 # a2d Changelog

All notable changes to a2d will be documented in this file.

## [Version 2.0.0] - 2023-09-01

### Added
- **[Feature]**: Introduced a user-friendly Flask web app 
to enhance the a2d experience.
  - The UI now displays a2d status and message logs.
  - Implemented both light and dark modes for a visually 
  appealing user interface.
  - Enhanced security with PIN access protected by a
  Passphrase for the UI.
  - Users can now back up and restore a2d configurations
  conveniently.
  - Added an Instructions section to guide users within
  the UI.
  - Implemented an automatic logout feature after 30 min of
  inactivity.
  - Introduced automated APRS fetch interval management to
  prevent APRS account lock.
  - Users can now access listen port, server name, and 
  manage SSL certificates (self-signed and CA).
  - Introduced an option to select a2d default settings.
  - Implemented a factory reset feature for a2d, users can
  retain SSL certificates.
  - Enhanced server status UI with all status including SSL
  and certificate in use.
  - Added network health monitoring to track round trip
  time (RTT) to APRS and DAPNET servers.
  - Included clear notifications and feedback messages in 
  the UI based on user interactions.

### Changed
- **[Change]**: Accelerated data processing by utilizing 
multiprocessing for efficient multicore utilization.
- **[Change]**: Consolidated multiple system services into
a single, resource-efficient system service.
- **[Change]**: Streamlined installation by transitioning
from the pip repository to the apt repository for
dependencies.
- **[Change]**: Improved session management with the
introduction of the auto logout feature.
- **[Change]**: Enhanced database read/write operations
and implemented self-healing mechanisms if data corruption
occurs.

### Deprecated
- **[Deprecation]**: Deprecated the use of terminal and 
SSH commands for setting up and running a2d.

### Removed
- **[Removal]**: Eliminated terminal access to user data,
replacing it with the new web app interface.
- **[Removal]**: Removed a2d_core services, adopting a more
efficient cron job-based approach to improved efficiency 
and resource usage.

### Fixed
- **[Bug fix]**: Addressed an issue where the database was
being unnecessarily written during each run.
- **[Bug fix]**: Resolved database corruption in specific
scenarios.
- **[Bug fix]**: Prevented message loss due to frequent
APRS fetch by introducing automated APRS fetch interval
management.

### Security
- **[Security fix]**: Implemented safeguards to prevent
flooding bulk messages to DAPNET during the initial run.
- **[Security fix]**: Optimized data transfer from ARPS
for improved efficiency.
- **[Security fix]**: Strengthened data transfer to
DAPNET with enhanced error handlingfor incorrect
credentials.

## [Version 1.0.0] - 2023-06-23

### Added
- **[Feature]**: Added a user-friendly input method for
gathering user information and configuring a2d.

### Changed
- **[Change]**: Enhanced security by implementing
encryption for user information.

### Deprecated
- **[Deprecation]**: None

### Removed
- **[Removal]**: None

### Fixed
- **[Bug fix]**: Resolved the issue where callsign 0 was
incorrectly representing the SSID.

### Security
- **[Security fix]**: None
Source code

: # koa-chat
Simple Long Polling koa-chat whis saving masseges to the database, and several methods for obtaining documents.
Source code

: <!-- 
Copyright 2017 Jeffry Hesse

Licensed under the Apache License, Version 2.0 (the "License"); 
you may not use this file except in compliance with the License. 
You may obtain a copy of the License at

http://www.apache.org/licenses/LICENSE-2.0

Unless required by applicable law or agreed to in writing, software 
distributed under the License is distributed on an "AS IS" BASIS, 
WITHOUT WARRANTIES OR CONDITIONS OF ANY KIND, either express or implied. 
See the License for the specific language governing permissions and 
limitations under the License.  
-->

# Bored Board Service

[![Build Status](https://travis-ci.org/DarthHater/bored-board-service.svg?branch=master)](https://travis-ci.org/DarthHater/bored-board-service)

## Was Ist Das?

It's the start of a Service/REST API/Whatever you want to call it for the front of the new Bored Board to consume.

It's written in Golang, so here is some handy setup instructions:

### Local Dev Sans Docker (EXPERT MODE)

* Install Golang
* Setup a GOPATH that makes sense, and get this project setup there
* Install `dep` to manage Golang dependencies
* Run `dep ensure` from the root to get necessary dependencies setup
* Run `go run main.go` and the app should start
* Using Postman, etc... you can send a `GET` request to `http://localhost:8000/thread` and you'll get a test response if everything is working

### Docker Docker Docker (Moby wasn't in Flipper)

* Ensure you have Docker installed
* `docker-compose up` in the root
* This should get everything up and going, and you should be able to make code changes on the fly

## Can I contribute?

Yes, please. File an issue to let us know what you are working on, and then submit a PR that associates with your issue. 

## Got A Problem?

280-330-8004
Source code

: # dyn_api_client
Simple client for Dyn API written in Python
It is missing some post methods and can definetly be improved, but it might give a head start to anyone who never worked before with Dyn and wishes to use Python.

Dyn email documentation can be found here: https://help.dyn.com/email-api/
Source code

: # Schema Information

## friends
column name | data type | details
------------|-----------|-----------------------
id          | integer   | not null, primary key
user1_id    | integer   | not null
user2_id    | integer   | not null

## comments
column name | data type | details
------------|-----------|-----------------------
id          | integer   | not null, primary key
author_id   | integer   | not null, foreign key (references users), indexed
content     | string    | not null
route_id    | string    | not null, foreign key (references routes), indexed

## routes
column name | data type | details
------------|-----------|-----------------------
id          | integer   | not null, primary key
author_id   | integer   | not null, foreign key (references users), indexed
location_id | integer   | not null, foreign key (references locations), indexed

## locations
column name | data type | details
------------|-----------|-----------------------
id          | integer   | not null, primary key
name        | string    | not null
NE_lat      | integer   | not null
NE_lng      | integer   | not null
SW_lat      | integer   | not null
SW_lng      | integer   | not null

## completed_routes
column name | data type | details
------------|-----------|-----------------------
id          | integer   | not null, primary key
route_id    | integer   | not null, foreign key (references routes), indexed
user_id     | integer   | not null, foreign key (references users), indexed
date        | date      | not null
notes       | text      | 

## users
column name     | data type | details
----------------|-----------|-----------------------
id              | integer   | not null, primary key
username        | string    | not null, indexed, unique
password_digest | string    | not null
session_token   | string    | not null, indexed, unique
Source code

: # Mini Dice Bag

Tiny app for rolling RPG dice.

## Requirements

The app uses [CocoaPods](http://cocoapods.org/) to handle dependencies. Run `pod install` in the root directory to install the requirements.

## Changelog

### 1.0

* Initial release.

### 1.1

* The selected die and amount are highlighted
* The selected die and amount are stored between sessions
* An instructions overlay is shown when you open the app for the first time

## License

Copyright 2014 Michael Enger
====
## DESCRIPTION OF THE TASK:
Everything starting at the line containing "- Implemented both" and ending at the line containing "conveniently." in the records above should be repeated exactly, and only that.

## REPLY:
  - Implemented both light and dark modes for a visually 
  appealing user interface.
  - Enhanced security with PIN access protected by a
  Passphrase for the UI.
  - Users can now back up and restore a2d configurations
  conveniently.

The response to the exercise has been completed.